I think what bugs me the most about this is that these shitgibbons always want to talk the talk about traditional masculinity, but they never want to walk the walk. My grandpa is one of the most traditionally masculine people I know – he’s done blue collar work all his life and just recently retired from his job as a weldor’s assistant, he drives a big tuck, drinks his coffee black, and his hobbies are hunting and working on guns. He’s also one of the absolute kindest people I’ve ever met, and staunchly liberal is his politics. I’ve never seen him fail to help someone in need or even hesitate. He just jumps right in when he sees something needs done. I actually sometimes have to ask him not to help me with things because he’s always wanting to help carry things even though his back is going bad and he might hurt himself. That’s what I really hate when people like this talk about the idea of “traditional masculinity” – they like all the easy parts that bring to mind the traditionally masculine symbols of American culture like John Wayne and Schwarzenegger, but they never want to actually walk the walk on the hard parts like helping those in need and showing respect to everyone until they prove themselves unworthy of it.
@Weird Eddie:
But Stephen Miller can. You don’t think the Hamberdler himself writes the SOTU, do you?
@bluecat:
Ruth Hovis?
Well, gives me hope that they all change to straight razors and cut their own throats…
Seriously, these are the same people who whine about male suicide. The thing that is often caused by exactly that toxic mentality.
Even if it pisses me off that Gillette jumps onto the “co-opt the left to sell shit” bandwagon. Can’t wait to see the spokesman stop a riot by letting both sides touch his smooth skin.
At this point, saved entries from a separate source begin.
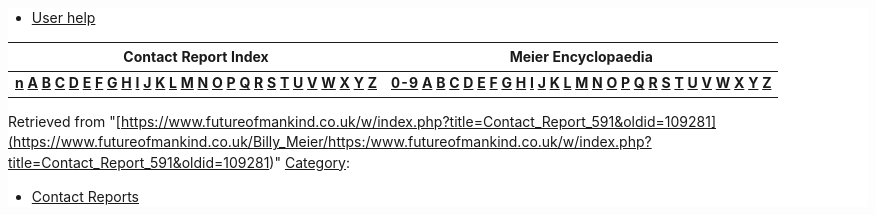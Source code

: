   * [User help](https://www.futureofmankind.co.uk/Billy_Meier/</Billy_Meier/Special:MyLanguage/Help:Contents> "Special:MyLanguage/Help:Contents")


**Contact Report Index** | **Meier Encyclopaedia**  
---|---  
[**n**](https://www.futureofmankind.co.uk/Billy_Meier/</Billy_Meier/Index#n> "Index") [**A**](https://www.futureofmankind.co.uk/Billy_Meier/</Billy_Meier/Index#A> "Index") [**B**](https://www.futureofmankind.co.uk/Billy_Meier/</Billy_Meier/Index#B> "Index") [**C**](https://www.futureofmankind.co.uk/Billy_Meier/</Billy_Meier/Index#C> "Index") [**D**](https://www.futureofmankind.co.uk/Billy_Meier/</Billy_Meier/Index#D> "Index") [**E**](https://www.futureofmankind.co.uk/Billy_Meier/</Billy_Meier/Index#E> "Index") [**F**](https://www.futureofmankind.co.uk/Billy_Meier/</Billy_Meier/Index#F> "Index") [**G**](https://www.futureofmankind.co.uk/Billy_Meier/</Billy_Meier/Index#G> "Index") [**H**](https://www.futureofmankind.co.uk/Billy_Meier/</Billy_Meier/Index#H> "Index") [**I**](https://www.futureofmankind.co.uk/Billy_Meier/</Billy_Meier/Index#I> "Index") [**J**](https://www.futureofmankind.co.uk/Billy_Meier/</Billy_Meier/Index#J> "Index") [**K**](https://www.futureofmankind.co.uk/Billy_Meier/</Billy_Meier/Index#K> "Index") [**L**](https://www.futureofmankind.co.uk/Billy_Meier/</Billy_Meier/Index#L> "Index") [**M**](https://www.futureofmankind.co.uk/Billy_Meier/</Billy_Meier/Index#M> "Index") [**N**](https://www.futureofmankind.co.uk/Billy_Meier/</Billy_Meier/Index#N> "Index") [**O**](https://www.futureofmankind.co.uk/Billy_Meier/</Billy_Meier/Index#O> "Index") [**P**](https://www.futureofmankind.co.uk/Billy_Meier/</Billy_Meier/Index#P> "Index") [**Q**](https://www.futureofmankind.co.uk/Billy_Meier/</Billy_Meier/Index#Q> "Index") [**R**](https://www.futureofmankind.co.uk/Billy_Meier/</Billy_Meier/Index#R> "Index") [**S**](https://www.futureofmankind.co.uk/Billy_Meier/</Billy_Meier/Index#S> "Index") [**T**](https://www.futureofmankind.co.uk/Billy_Meier/</Billy_Meier/Index#T> "Index") [**U**](https://www.futureofmankind.co.uk/Billy_Meier/</Billy_Meier/Index#U> "Index") [**V**](https://www.futureofmankind.co.uk/Billy_Meier/</Billy_Meier/Index#V> "Index") [**W**](https://www.futureofmankind.co.uk/Billy_Meier/</Billy_Meier/Index#W> "Index") [**X**](https://www.futureofmankind.co.uk/Billy_Meier/</Billy_Meier/Index#X> "Index") [**Y**](https://www.futureofmankind.co.uk/Billy_Meier/</Billy_Meier/Index#Y> "Index") [**Z**](https://www.futureofmankind.co.uk/Billy_Meier/</Billy_Meier/Index#Z> "Index") | **[0-9](https://www.futureofmankind.co.uk/Billy_Meier/</Billy_Meier/0-9> "0-9") [A](https://www.futureofmankind.co.uk/Billy_Meier/</Billy_Meier/A> "A") [B](https://www.futureofmankind.co.uk/Billy_Meier/</Billy_Meier/B> "B") [C](https://www.futureofmankind.co.uk/Billy_Meier/</Billy_Meier/C> "C") [D](https://www.futureofmankind.co.uk/Billy_Meier/</Billy_Meier/D> "D") [E](https://www.futureofmankind.co.uk/Billy_Meier/</Billy_Meier/E> "E") [F](https://www.futureofmankind.co.uk/Billy_Meier/</Billy_Meier/F> "F") [G](https://www.futureofmankind.co.uk/Billy_Meier/</Billy_Meier/G> "G") [H](https://www.futureofmankind.co.uk/Billy_Meier/</Billy_Meier/H> "H") [I](https://www.futureofmankind.co.uk/Billy_Meier/</w/index.php?title=I&action=edit&redlink=1> "I \(page does not exist\)") [J](https://www.futureofmankind.co.uk/Billy_Meier/</Billy_Meier/J> "J") [K](https://www.futureofmankind.co.uk/Billy_Meier/</Billy_Meier/K> "K") [L](https://www.futureofmankind.co.uk/Billy_Meier/</Billy_Meier/L> "L") [M](https://www.futureofmankind.co.uk/Billy_Meier/</Billy_Meier/M> "M") [N](https://www.futureofmankind.co.uk/Billy_Meier/</Billy_Meier/N> "N") [O](https://www.futureofmankind.co.uk/Billy_Meier/</Billy_Meier/O> "O") [P](https://www.futureofmankind.co.uk/Billy_Meier/</Billy_Meier/P> "P") [Q](https://www.futureofmankind.co.uk/Billy_Meier/</Billy_Meier/Q> "Q") [R](https://www.futureofmankind.co.uk/Billy_Meier/</Billy_Meier/R> "R") [S](https://www.futureofmankind.co.uk/Billy_Meier/</Billy_Meier/S> "S") [T](https://www.futureofmankind.co.uk/Billy_Meier/</Billy_Meier/T> "T") [U](https://www.futureofmankind.co.uk/Billy_Meier/</w/index.php?title=U&action=edit&redlink=1> "U \(page does not exist\)") [V](https://www.futureofmankind.co.uk/Billy_Meier/</Billy_Meier/V> "V") [W](https://www.futureofmankind.co.uk/Billy_Meier/</Billy_Meier/W> "W") [X](https://www.futureofmankind.co.uk/Billy_Meier/</w/index.php?title=X&action=edit&redlink=1> "X \(page does not exist\)") [Y](https://www.futureofmankind.co.uk/Billy_Meier/</w/index.php?title=Y&action=edit&redlink=1> "Y \(page does not exist\)") [Z](https://www.futureofmankind.co.uk/Billy_Meier/</w/index.php?title=Z&action=edit&redlink=1> "Z \(page does not exist\)")**  
Retrieved from "[https://www.futureofmankind.co.uk/w/index.php?title=Contact_Report_591&oldid=109281](https://www.futureofmankind.co.uk/Billy_Meier/<https:/www.futureofmankind.co.uk/w/index.php?title=Contact_Report_591&oldid=109281>)"
[Category](https://www.futureofmankind.co.uk/Billy_Meier/</Billy_Meier/Special:Categories> "Special:Categories"): 
  * [Contact Reports](https://www.futureofmankind.co.uk/Billy_Meier/</Billy_Meier/Category:Contact_Reports> "Category:Contact Reports")
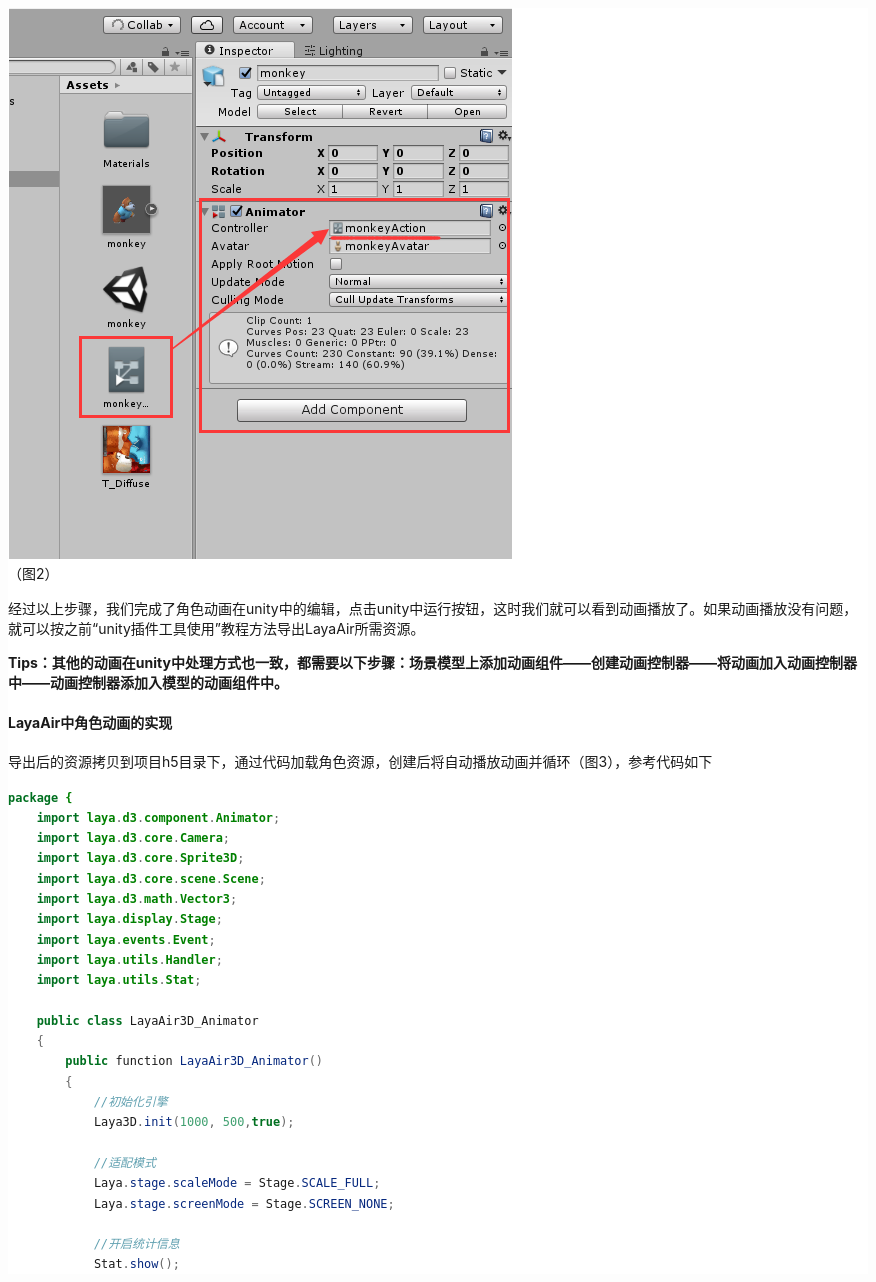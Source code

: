 ![图片2](img/2.png)<br>（图2）

经过以上步骤，我们完成了角色动画在unity中的编辑，点击unity中运行按钮，这时我们就可以看到动画播放了。如果动画播放没有问题，就可以按之前“unity插件工具使用”教程方法导出LayaAir所需资源。

**Tips：其他的动画在unity中处理方式也一致，都需要以下步骤：场景模型上添加动画组件——创建动画控制器——将动画加入动画控制器中——动画控制器添加入模型的动画组件中。**



#### LayaAir中角色动画的实现

导出后的资源拷贝到项目h5目录下，通过代码加载角色资源，创建后将自动播放动画并循环（图3），参考代码如下

```java
package {
	import laya.d3.component.Animator;
	import laya.d3.core.Camera;
	import laya.d3.core.Sprite3D;
	import laya.d3.core.scene.Scene;
	import laya.d3.math.Vector3;
	import laya.display.Stage;
	import laya.events.Event;
	import laya.utils.Handler;
	import laya.utils.Stat;

	public class LayaAir3D_Animator
	{
		public function LayaAir3D_Animator() 
		{
			//初始化引擎
			Laya3D.init(1000, 500,true);
			
			//适配模式
			Laya.stage.scaleMode = Stage.SCALE_FULL;
			Laya.stage.screenMode = Stage.SCREEN_NONE;

			//开启统计信息
			Stat.show();
```
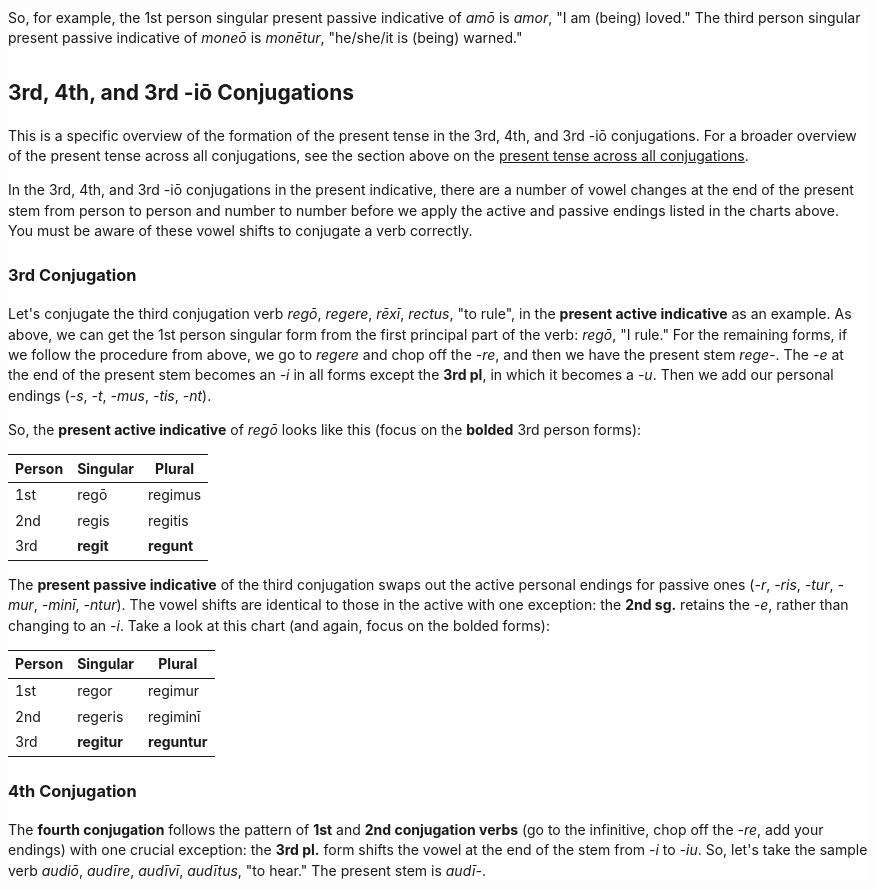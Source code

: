 So, for example, the 1st person singular present passive indicative of *amō* is *amor*, "I am (being) loved." The third person singular present passive indicative of *moneō* is *monētur*, "he/she/it is (being) warned."

## 3rd, 4th, and 3rd -iō Conjugations

This is a specific overview of the formation of the present tense in the 3rd, 4th, and 3rd -iō conjugations. For a broader overview of the present tense across all conjugations, see the section above on the [present tense across all conjugations](#all-conjugations).

In the 3rd, 4th, and 3rd -iō conjugations in the present indicative, there are a number of vowel changes at the end of the present stem from person to person and number to number before we apply the active and passive endings listed in the charts above. You must be aware of these vowel shifts to conjugate a verb correctly.

### 3rd Conjugation

Let's conjugate the third conjugation verb *regō*, *regere*, *rēxī*, *rectus*, "to rule", in the **present active indicative** as an example. As above, we can get the 1st person singular form from the first principal part of the verb: *regō*, "I rule." For the remaining forms, if we follow the procedure from above, we go to *regere* and chop off the *-re*, and then we have the present stem *rege-*. The *-e* at the end of the present stem becomes an *-i* in all forms except the **3rd pl**, in which it becomes a *-u*. Then we add our personal endings (*-s*, *-t*, *-mus*, *-tis*, *-nt*).

So, the **present active indicative** of *regō* looks like this (focus on the **bolded** 3rd person forms):

| Person      | Singular |Plural |
| ----------- | ----------- | ----------- |
| 1st   | regō       | regimus      |
| 2nd  | regis       | regitis       |
| 3rd  | **regit**        | **regunt**     |

The **present passive indicative** of the third conjugation swaps out the active personal endings for passive ones (*-r*, *-ris*, *-tur*, *-mur*, *-minī*, *-ntur*). The vowel shifts are identical to those in the active with one exception: the **2nd sg.** retains the *-e*, rather than changing to an *-i*. Take a look at this chart (and again, focus on the bolded forms):

| Person      | Singular |Plural |
| ----------- | ----------- | ----------- |
| 1st   | regor       | regimur      |
| 2nd  | regeris        | regiminī       |
| 3rd  | **regitur**        | **reguntur**     |

### 4th Conjugation

The **fourth conjugation** follows the pattern of **1st** and **2nd conjugation verbs** (go to the infinitive, chop off the *-re*, add your endings) with one crucial exception: the **3rd pl.** form shifts the vowel at the end of the stem from *-i* to *-iu*. So, let's take the sample verb *audiō*, *audīre*, *audīvī*, *audītus*, "to hear." The present stem is *audī-*.
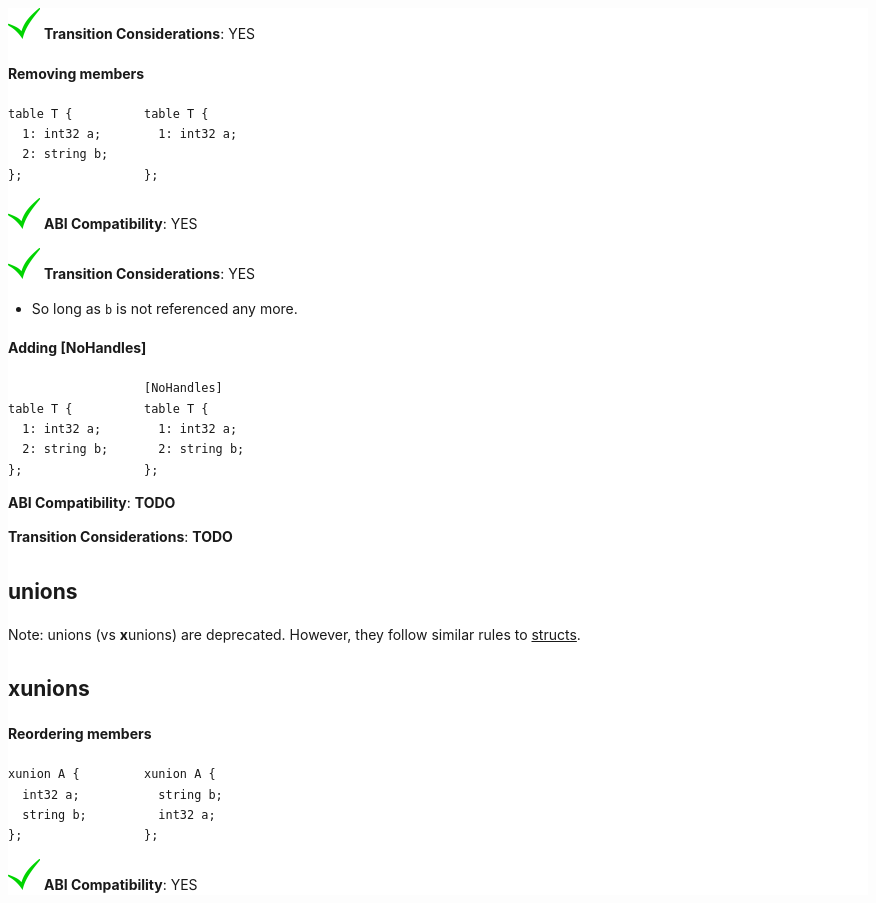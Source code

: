 ![green checkmark](gc.png) **Transition Considerations**: YES

#### Removing members

```fidl
table T {          table T {
  1: int32 a;        1: int32 a;
  2: string b;
};                 };
```

![green checkmark](gc.png) **ABI Compatibility**: YES

![green checkmark](gc.png) **Transition Considerations**: YES
* So long as `b` is not referenced any more.

#### Adding [NoHandles]

```fidl
                   [NoHandles]
table T {          table T {
  1: int32 a;        1: int32 a;
  2: string b;       2: string b;
};                 };
```

**ABI Compatibility**: **TODO**

**Transition Considerations**: **TODO**

## unions

Note: unions (vs **x**unions) are deprecated.
However, they follow similar rules to [structs](#structs).

## xunions

#### Reordering members

```fidl
xunion A {         xunion A {
  int32 a;           string b;
  string b;          int32 a;
};                 };
```

![green checkmark](gc.png) **ABI Compatibility**: YES


[ftp021]: /docs/development/languages/fidl/reference/ftp/ftp-021.md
@one of the tweeters or hooters: The usual statistics on POC’s to imply they are somehow more genetically prone to criminality and have lower IQ, as Watson recently revamped btw thinking time are “mature” somehow, then letting people accuse the “PC” science establishment when revocating his awards, not because it’s a scientifically inconsistent or at least an extraordinary claim needing extraordinary evidence this is not there, but because of pc ideology.
On the content, notice he lamented a very likely non existent racism against whites which I can guess is not implied anywhere in the spot (weren’t there struggling black kids which got divided as well just like white ones?), as excuse to make an actual racist claim against black people!
@Moggie
Exactly. Trump isn’t in it for the writing of the speech – he outsources that. (As do other POTUSes, to be fair.) But the performance of the speech? All that television time? The post-speech attention? He eats all that up with a spoon.
As people have written elsenet, Trump built this cage himself, and walked right in. Pelosi’s just shut the door behind him.
The entire outcry from these guys was from an ad that literally only showed men doing the right thing under shitty circumstances. But that’s against masculinity according to Twitter guys.
Why is catcalling, bullying (physical I might add!), degradation of women, fighting and generally being a shit person so closely associated with masculinity with them? It’s called toxic masculinity for a reason..
They can’t comprehend that you can be a good person as a man and be masculine and not be an asshole… Right?? Being an asshole =/= being masculine. But that’s what we’re being told by this outrage. That being a decent human male is just bad a wrong and should be discouraged and mocked. Wow.
Actually, and to loop back to what Jane Done was saying, is there any actual trend common to the various european countries who isn’t also common elsewhere ?
I have the impression that Europa’s rise into the industrial age was entirely coincidental, and that on litteraly any point, be it good or bad, Europa isn’t exceptional. Both for positive stuff like the (long delayed) rise of democracy, and for negative stuff like being intolerant bigots that prefer to die than change their own opinions.